The input:
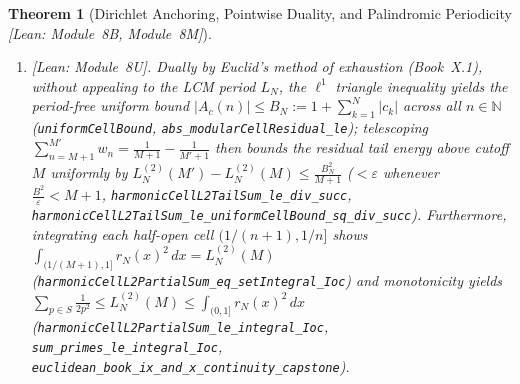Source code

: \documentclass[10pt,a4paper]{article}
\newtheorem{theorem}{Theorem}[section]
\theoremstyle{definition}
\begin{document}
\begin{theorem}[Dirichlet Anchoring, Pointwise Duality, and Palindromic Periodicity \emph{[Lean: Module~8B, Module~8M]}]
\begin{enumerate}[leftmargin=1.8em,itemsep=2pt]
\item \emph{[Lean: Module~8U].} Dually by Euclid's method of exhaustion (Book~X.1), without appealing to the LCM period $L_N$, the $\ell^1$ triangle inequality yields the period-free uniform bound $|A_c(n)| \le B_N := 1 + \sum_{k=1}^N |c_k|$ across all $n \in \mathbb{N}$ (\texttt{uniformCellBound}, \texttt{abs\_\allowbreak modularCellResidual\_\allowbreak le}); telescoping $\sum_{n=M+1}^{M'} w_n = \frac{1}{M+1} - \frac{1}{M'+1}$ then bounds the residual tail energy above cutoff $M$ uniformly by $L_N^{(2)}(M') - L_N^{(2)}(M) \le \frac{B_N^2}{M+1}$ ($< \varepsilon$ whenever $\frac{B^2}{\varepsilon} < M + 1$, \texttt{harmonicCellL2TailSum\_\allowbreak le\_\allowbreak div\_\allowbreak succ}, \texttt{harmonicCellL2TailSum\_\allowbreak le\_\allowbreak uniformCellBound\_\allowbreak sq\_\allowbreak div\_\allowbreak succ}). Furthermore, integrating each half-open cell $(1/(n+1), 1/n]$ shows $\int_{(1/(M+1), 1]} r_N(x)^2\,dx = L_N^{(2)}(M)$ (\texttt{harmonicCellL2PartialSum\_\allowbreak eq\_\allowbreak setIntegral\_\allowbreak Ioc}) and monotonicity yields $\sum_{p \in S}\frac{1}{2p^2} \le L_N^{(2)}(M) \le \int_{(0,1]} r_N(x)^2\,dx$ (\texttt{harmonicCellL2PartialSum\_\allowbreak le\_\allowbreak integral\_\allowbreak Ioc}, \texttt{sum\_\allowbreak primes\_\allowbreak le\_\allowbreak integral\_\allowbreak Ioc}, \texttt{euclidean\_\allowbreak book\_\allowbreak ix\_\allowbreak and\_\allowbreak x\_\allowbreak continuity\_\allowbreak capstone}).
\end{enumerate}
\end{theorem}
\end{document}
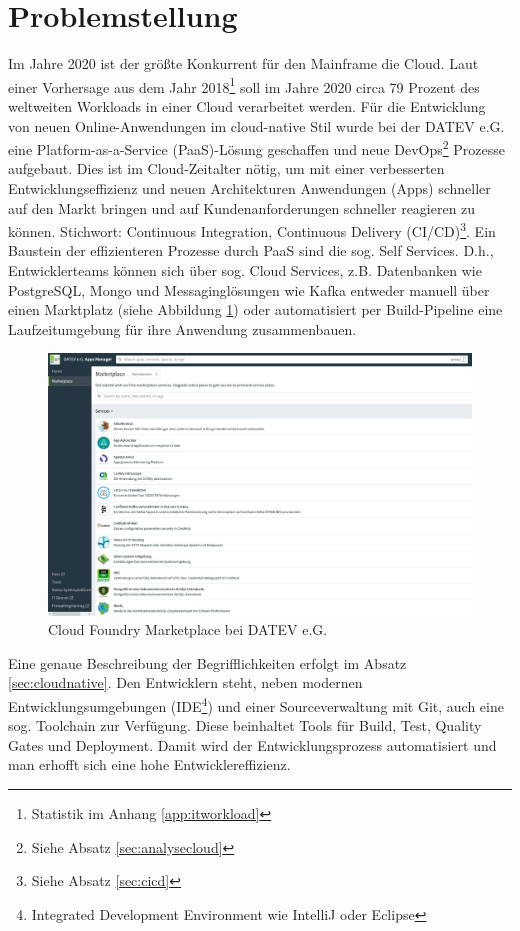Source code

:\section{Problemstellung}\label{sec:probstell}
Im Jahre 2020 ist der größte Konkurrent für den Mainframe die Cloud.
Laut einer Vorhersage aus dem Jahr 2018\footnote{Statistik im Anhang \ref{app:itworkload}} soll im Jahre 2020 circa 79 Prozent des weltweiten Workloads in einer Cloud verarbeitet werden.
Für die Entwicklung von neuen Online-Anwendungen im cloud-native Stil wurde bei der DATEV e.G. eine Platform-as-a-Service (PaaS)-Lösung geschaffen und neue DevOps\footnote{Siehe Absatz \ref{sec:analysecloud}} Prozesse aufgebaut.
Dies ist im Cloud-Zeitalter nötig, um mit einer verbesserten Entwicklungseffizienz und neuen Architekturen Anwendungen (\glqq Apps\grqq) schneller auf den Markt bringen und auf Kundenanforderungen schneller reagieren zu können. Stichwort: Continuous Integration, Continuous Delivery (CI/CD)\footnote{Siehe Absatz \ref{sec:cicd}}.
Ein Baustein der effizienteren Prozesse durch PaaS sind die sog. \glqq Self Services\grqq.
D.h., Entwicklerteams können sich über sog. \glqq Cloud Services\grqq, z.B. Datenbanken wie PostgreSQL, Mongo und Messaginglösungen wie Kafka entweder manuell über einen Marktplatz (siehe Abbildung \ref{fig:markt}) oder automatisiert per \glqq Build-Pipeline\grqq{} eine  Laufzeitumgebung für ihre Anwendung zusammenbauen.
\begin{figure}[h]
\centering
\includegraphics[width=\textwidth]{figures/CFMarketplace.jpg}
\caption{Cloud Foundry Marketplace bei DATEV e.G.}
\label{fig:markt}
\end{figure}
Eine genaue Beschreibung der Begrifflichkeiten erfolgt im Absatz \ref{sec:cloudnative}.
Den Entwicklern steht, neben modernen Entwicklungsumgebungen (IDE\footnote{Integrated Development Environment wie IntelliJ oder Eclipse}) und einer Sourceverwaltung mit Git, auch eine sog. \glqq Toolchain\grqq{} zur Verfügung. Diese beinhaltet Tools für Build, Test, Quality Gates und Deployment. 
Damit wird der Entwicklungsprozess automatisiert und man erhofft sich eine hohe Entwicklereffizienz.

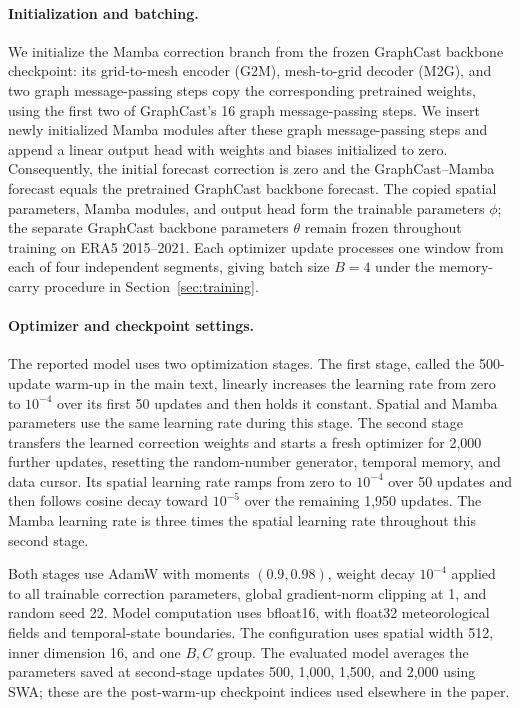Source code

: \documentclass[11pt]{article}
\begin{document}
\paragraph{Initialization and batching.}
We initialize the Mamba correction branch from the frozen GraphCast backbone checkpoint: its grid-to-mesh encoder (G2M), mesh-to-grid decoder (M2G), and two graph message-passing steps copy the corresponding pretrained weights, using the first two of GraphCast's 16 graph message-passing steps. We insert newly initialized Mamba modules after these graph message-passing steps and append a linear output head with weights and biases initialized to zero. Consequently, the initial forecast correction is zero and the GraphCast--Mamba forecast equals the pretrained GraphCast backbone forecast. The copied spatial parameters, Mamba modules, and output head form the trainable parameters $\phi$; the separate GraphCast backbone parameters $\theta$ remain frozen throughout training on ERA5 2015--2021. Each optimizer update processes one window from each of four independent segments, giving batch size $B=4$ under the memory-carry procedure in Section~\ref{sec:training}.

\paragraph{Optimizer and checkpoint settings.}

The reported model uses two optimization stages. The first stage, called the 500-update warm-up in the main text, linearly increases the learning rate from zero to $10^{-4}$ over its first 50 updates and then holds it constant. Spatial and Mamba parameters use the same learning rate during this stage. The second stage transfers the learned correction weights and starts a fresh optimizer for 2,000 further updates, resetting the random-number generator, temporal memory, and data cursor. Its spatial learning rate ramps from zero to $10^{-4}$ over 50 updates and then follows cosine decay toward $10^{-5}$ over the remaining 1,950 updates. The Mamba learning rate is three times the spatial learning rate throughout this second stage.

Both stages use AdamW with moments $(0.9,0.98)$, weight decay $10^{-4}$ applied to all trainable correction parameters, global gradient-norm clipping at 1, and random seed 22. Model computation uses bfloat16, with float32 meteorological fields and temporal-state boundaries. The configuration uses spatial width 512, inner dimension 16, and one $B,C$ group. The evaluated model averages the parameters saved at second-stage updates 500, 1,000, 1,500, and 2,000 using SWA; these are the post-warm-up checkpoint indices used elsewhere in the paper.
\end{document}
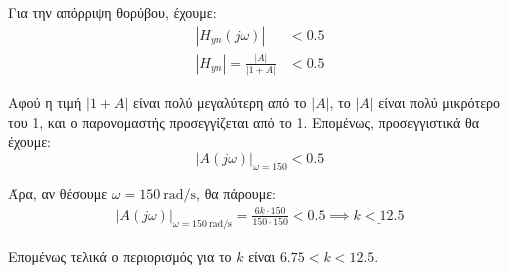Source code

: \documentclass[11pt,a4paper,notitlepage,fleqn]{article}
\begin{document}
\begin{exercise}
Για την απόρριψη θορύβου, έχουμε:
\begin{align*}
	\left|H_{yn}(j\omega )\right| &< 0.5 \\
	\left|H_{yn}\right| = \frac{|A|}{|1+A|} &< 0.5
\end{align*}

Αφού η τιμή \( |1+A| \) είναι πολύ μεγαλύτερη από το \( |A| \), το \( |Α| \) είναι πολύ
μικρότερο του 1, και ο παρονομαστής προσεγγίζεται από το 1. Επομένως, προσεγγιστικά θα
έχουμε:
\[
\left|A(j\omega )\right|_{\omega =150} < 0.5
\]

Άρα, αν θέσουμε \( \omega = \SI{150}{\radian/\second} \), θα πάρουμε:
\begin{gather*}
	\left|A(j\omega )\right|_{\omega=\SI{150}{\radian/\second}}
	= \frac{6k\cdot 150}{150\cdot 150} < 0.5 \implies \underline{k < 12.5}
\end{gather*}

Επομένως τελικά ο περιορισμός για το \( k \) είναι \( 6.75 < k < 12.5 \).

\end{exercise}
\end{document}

To do: Find the lines in the records that contain the word "Services", then copy every one of them.

Answer below:
Ein Baustein der effizienteren Prozesse durch PaaS sind die sog. \glqq Self Services\grqq.
D.h., Entwicklerteams können sich über sog. \glqq Cloud Services\grqq, z.B. Datenbanken wie PostgreSQL, Mongo und Messaginglösungen wie Kafka entweder manuell über einen Marktplatz (siehe Abbildung \ref{fig:markt}) oder automatisiert per \glqq Build-Pipeline\grqq{} eine  Laufzeitumgebung für ihre Anwendung zusammenbauen.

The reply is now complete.